Prosesi pemakaman adalah prosesi, biasanya dengan kendaraan bermotor atau berjalan kaki, dari rumah duka atau tempat ibadah ke pemakaman atau krematorium.[1][2] Pada zaman dahulu, almarhum biasanya dibawa oleh anggota keluarga laki-laki di atas usungan jenazah atau dalam peti jenazah ke tempat peristirahatan terakhir.[3] Praktik ini telah bergeser dari waktu ke waktu ke arah mengangkut almarhum dalam mobil jenazah, sementara keluarga dan teman-teman mengikuti di kendaraan mereka.[1] Transisi dari prosesi dengan berjalan kaki ke prosesi dengan mobil dapat dikaitkan dengan dua faktor utama; peralihan ke penguburan atau kremasi jenazah di lokasi yang jauh dari tempat pemakaman dan pengenalan kendaraan bermotor dan transportasi umum membuat prosesi dengan berjalan kaki melalui jalan tidak lagi praktis.[1][4]
Agama Hindu
Kota Banāras di India dikenal sebagai Great Cremation Ground karena di dalamnya terdapat Manikarnikā, lokasi di mana umat Hindu membawa jenazah untuk dikremasi.

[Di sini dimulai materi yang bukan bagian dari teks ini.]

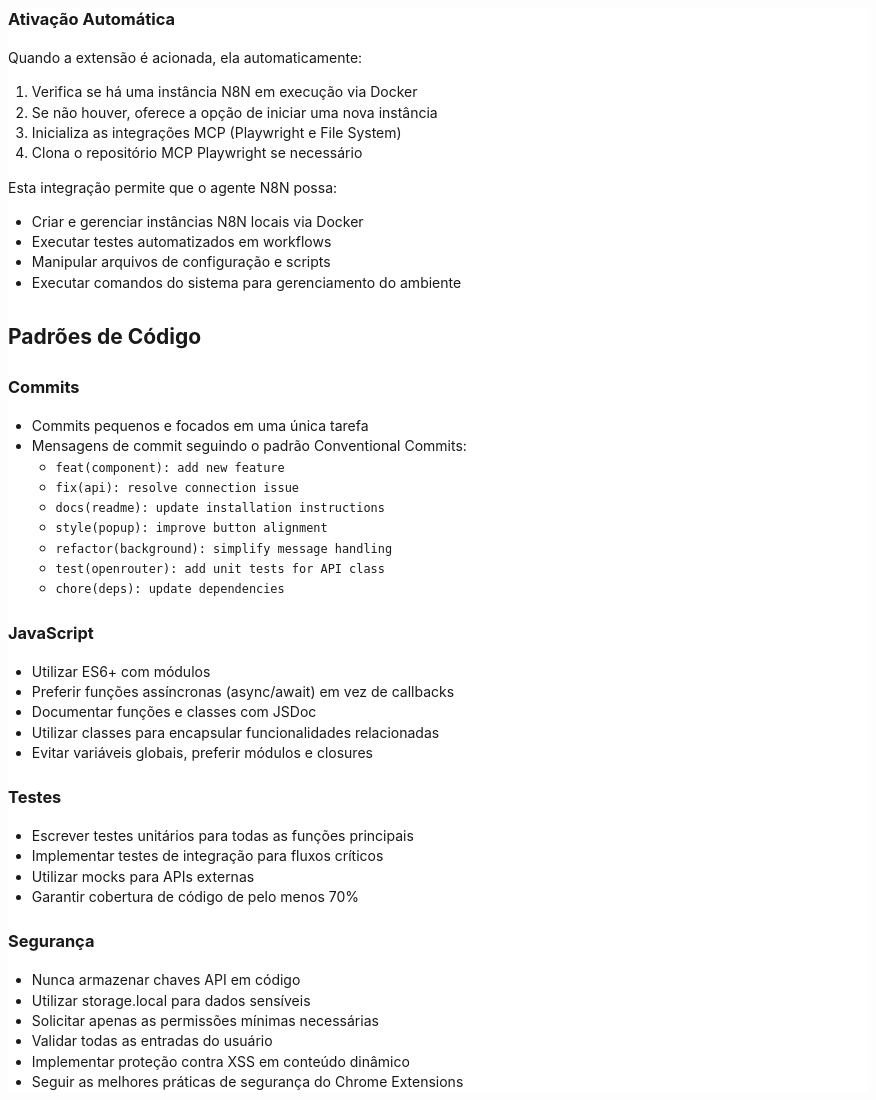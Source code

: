 ### Ativação Automática

Quando a extensão é acionada, ela automaticamente:

1. Verifica se há uma instância N8N em execução via Docker
2. Se não houver, oferece a opção de iniciar uma nova instância
3. Inicializa as integrações MCP (Playwright e File System)
4. Clona o repositório MCP Playwright se necessário

Esta integração permite que o agente N8N possa:

- Criar e gerenciar instâncias N8N locais via Docker
- Executar testes automatizados em workflows
- Manipular arquivos de configuração e scripts
- Executar comandos do sistema para gerenciamento do ambiente

## Padrões de Código

### Commits

- Commits pequenos e focados em uma única tarefa
- Mensagens de commit seguindo o padrão Conventional Commits:
  - `feat(component): add new feature`
  - `fix(api): resolve connection issue`
  - `docs(readme): update installation instructions`
  - `style(popup): improve button alignment`
  - `refactor(background): simplify message handling`
  - `test(openrouter): add unit tests for API class`
  - `chore(deps): update dependencies`

### JavaScript

- Utilizar ES6+ com módulos
- Preferir funções assíncronas (async/await) em vez de callbacks
- Documentar funções e classes com JSDoc
- Utilizar classes para encapsular funcionalidades relacionadas
- Evitar variáveis globais, preferir módulos e closures

### Testes

- Escrever testes unitários para todas as funções principais
- Implementar testes de integração para fluxos críticos
- Utilizar mocks para APIs externas
- Garantir cobertura de código de pelo menos 70%

### Segurança

- Nunca armazenar chaves API em código
- Utilizar storage.local para dados sensíveis
- Solicitar apenas as permissões mínimas necessárias
- Validar todas as entradas do usuário
- Implementar proteção contra XSS em conteúdo dinâmico
- Seguir as melhores práticas de segurança do Chrome Extensions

Manikarnikā terletak di pusat kota di sepanjang Sungai Gangga.[5] Prosesi pemakaman biasanya berlangsung dari rumah almarhum ke tempat kremasi dan biasanya merupakan acara yang hanya diikuti oleh laki-laki.[6] Putra tertua memimpin prosesi diikuti oleh yang lain.[7] Bertentangan dengan tradisi barat, prosesi tersebut berangkat sesegera mungkin setelah kematian dan pelayat melantunkan nama dewa dalam perjalanan ke krematorium.[8][9] Jenazah itu sendiri dimandikan dan dibungkus dengan kain putih, dibawa ke tempat kremasi di atas tandu bambu.[3] Putra yang memimpin prosesi membawa pot api ketika dia meninggalkan rumah, yang digunakan untuk menyalakan api unggun pemakaman.[7][3] Prosesi berakhir di Manikarnikā, tempat jenazah dicelupkan ke Sungai Gangga, lalu diperciki minyak cendana dan ditutupi rangkaian bunga sebelum dikremasi.[5]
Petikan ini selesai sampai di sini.